> Aim of the exercise
Reproduce each line of the entries that carries "until".

Records from a data collection:

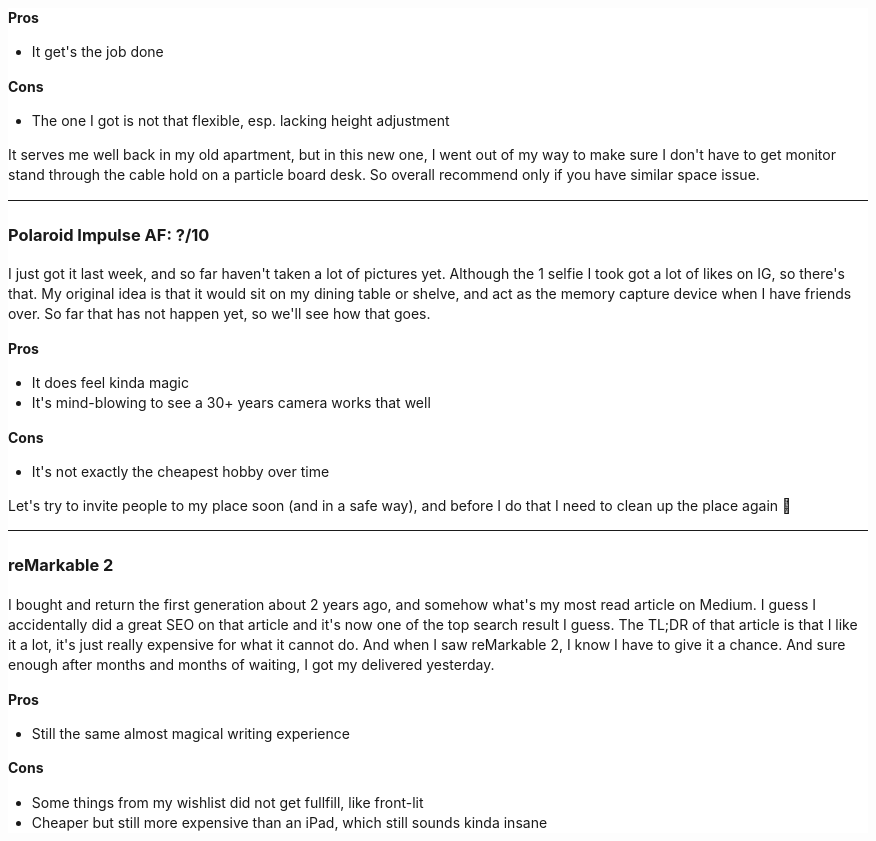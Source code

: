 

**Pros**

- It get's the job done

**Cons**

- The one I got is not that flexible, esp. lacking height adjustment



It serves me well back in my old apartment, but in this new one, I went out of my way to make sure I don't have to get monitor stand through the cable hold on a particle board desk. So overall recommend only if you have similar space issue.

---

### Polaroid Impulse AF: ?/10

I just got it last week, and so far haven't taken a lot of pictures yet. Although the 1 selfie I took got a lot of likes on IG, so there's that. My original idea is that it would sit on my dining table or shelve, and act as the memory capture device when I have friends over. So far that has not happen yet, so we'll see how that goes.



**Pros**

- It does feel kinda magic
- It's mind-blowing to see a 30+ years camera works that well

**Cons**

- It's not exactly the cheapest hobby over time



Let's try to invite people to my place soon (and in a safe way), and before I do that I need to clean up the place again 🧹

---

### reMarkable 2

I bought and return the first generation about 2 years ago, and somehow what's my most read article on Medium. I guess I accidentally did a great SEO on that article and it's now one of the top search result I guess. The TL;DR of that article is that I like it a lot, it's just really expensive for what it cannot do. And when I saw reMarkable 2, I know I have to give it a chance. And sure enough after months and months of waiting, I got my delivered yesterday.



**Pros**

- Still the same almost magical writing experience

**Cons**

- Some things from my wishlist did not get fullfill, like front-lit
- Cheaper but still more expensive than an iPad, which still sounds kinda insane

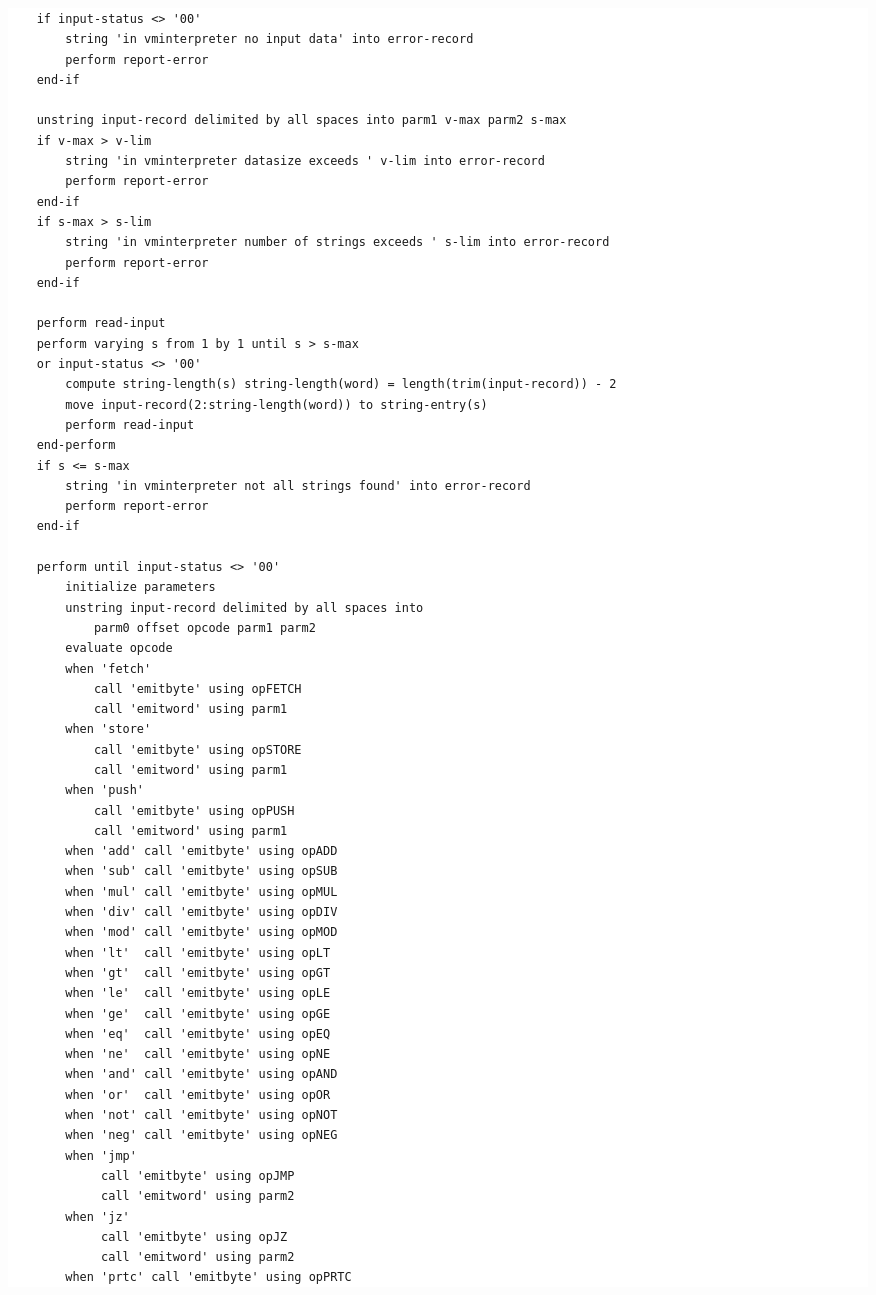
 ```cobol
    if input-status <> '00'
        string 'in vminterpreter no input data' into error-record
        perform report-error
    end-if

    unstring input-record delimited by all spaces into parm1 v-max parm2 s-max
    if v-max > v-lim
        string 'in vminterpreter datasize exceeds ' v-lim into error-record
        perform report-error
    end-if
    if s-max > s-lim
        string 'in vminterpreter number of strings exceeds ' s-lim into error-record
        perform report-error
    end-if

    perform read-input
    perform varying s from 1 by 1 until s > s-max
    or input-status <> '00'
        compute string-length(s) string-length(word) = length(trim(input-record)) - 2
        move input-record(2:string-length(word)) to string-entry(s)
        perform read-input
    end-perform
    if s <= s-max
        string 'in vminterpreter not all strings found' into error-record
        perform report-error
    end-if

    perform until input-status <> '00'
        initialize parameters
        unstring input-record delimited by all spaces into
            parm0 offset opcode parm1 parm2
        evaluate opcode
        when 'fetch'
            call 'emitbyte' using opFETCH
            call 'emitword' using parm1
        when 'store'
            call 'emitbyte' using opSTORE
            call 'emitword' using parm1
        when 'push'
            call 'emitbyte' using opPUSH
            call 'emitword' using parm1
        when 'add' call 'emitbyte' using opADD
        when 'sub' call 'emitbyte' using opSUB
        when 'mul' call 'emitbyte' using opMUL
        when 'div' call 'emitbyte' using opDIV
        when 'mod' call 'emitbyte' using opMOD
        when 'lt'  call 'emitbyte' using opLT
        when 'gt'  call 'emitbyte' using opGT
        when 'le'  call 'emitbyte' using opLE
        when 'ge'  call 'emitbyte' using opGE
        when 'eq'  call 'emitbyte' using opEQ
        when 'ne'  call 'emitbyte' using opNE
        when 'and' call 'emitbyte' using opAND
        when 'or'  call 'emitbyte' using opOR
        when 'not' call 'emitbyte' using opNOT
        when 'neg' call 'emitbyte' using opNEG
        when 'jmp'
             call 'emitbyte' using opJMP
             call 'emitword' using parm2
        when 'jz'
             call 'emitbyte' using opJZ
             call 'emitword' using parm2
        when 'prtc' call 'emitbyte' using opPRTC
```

* * *

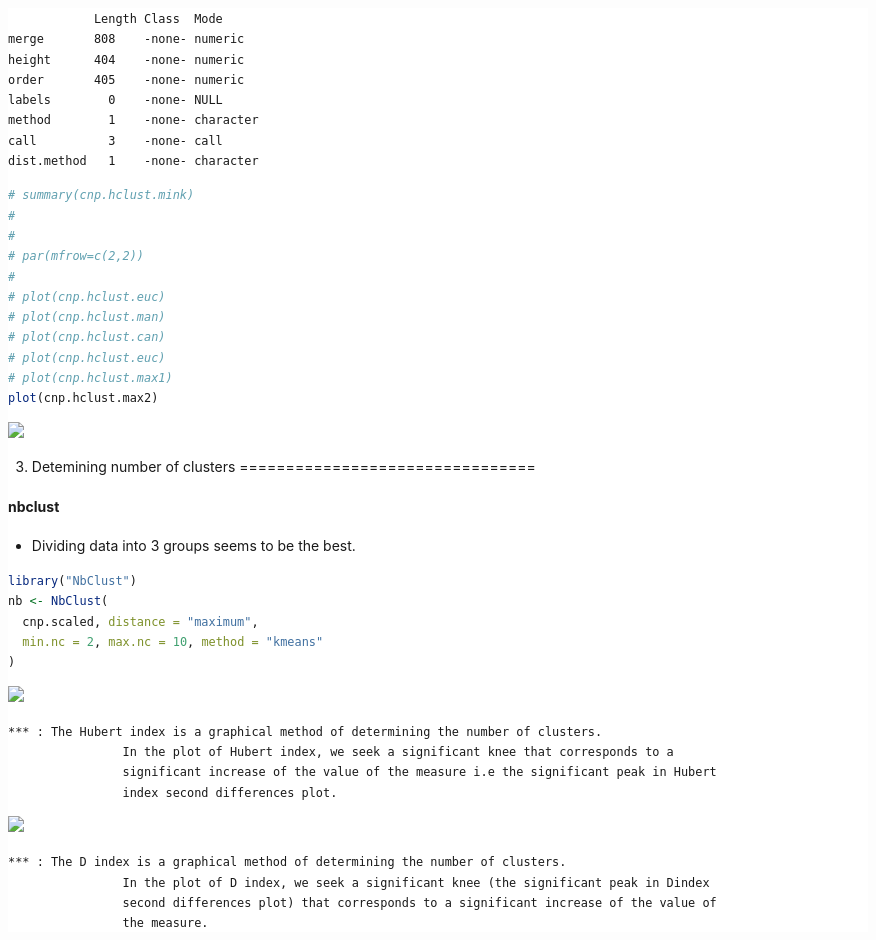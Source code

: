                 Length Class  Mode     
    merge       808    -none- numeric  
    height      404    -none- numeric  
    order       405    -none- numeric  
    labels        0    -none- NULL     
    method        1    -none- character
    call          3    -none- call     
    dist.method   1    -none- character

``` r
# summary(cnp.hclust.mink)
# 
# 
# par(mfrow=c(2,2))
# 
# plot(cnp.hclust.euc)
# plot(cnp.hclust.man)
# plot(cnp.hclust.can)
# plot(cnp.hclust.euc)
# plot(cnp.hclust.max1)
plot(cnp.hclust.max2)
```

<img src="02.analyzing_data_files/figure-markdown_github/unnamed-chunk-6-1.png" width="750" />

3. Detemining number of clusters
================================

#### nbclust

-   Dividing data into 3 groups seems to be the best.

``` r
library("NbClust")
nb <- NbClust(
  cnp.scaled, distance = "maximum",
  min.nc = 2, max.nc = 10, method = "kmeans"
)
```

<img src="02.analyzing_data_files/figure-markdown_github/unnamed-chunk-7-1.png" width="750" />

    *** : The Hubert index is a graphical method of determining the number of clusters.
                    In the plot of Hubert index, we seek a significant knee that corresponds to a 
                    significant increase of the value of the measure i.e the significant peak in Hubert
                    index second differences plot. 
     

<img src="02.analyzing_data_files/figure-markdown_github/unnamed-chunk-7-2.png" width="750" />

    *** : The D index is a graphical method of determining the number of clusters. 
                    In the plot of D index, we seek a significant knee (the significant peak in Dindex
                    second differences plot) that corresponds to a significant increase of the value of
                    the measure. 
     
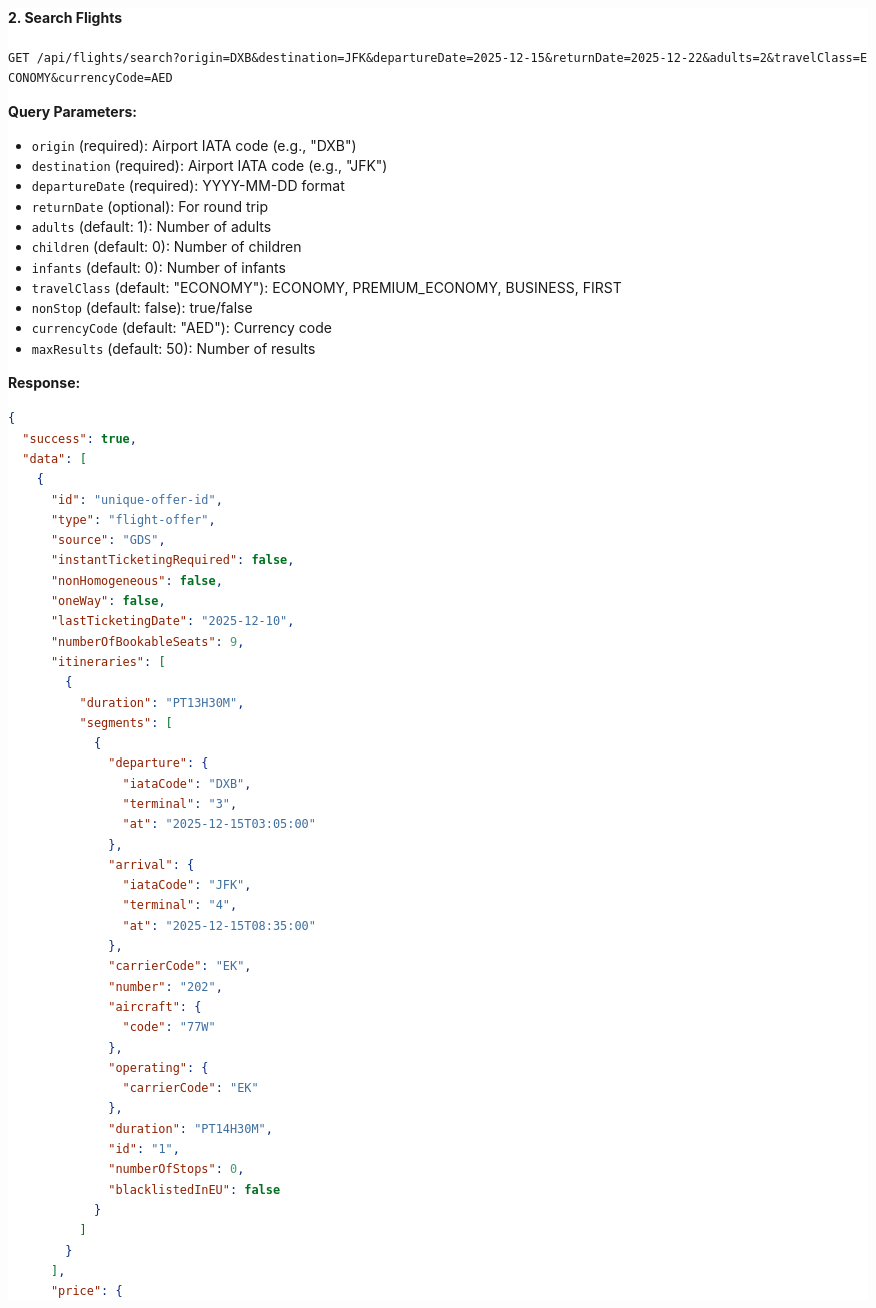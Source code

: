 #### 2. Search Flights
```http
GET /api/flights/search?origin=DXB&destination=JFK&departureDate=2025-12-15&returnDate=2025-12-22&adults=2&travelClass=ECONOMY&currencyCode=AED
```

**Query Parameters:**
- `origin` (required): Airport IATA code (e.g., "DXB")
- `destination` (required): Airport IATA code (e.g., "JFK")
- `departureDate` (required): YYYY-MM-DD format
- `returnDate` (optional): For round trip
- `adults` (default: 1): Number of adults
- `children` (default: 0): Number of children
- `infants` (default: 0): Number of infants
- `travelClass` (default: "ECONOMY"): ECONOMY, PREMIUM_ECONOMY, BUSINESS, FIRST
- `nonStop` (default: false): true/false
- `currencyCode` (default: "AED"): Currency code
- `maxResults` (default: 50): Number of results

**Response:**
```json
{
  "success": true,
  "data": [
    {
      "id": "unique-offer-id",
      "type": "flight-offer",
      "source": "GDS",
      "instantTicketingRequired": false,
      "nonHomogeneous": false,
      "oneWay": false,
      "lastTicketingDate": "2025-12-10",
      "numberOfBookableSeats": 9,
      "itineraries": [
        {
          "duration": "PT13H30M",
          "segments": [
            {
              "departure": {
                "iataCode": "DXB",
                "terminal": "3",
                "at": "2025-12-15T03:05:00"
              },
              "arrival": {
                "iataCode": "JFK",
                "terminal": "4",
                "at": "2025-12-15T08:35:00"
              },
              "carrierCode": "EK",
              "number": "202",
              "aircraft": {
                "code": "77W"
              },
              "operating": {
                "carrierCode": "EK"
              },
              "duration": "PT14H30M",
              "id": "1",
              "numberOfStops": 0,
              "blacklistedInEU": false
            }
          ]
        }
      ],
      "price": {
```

--

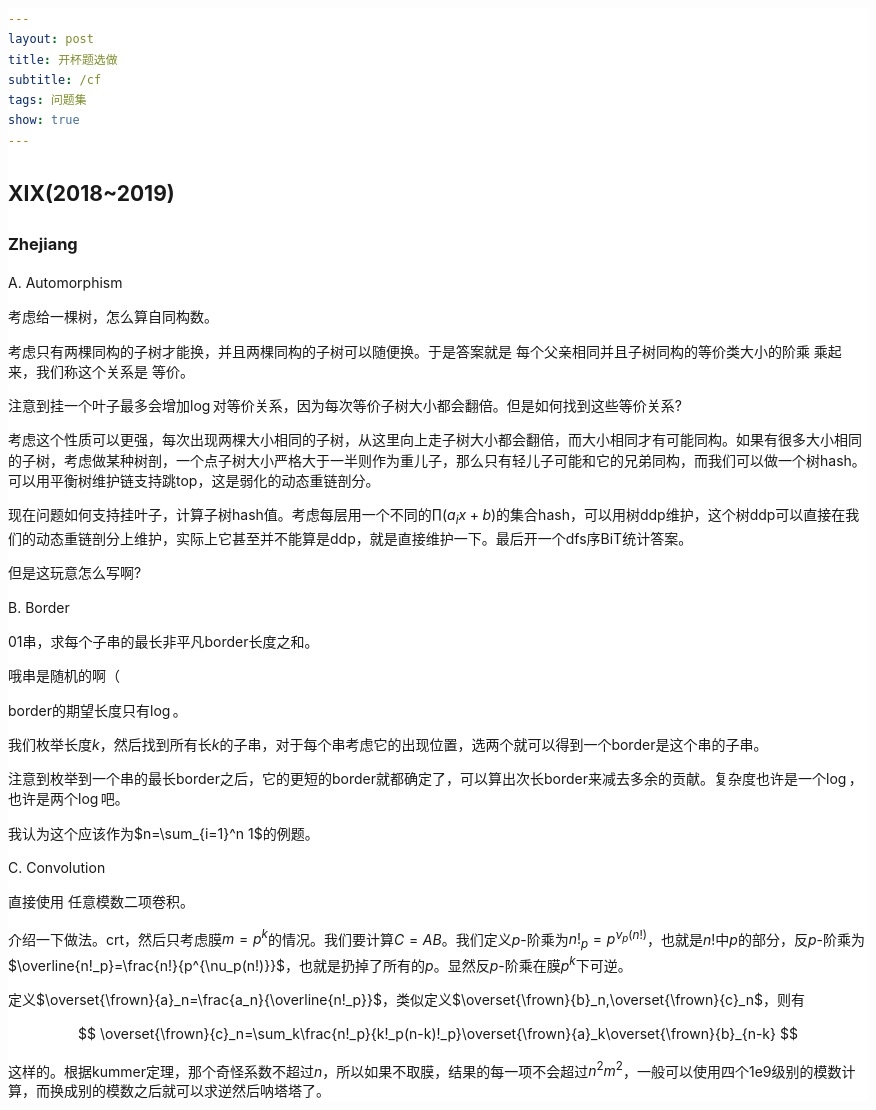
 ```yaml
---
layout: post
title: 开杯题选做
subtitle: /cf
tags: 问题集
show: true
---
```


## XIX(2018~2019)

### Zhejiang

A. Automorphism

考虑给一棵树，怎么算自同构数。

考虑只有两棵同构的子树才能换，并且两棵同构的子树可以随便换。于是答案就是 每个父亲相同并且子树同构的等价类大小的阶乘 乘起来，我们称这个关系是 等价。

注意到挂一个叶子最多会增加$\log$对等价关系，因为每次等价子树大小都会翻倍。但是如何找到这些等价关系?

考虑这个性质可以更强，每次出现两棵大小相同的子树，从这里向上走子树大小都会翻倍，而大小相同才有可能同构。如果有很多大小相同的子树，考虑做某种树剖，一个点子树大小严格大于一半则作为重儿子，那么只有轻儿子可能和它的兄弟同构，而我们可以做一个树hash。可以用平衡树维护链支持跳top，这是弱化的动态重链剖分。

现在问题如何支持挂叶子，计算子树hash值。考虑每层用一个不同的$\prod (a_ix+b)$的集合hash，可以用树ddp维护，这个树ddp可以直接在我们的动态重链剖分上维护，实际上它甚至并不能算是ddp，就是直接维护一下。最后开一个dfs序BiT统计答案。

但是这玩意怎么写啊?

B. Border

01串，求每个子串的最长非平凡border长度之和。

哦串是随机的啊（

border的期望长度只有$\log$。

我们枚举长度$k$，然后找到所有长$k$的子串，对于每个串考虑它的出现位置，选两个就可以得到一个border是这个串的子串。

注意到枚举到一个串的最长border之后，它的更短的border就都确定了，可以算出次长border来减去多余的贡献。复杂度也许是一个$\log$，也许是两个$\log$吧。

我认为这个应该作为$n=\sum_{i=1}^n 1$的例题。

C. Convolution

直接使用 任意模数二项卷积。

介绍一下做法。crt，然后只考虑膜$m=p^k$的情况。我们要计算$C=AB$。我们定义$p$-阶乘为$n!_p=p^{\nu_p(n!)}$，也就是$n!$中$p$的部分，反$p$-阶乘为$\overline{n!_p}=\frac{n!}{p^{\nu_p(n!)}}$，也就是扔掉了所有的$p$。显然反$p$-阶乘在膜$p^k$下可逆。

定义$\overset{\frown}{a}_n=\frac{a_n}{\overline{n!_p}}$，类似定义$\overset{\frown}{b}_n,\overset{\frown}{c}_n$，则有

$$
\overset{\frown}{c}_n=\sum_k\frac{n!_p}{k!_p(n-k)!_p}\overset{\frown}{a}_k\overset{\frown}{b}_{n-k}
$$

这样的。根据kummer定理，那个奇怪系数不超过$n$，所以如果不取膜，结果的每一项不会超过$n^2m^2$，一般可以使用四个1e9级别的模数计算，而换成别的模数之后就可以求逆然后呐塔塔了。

> Result for this exercise
    perform varying s from 1 by 1 until s > s-max
    perform until input-status <> '00'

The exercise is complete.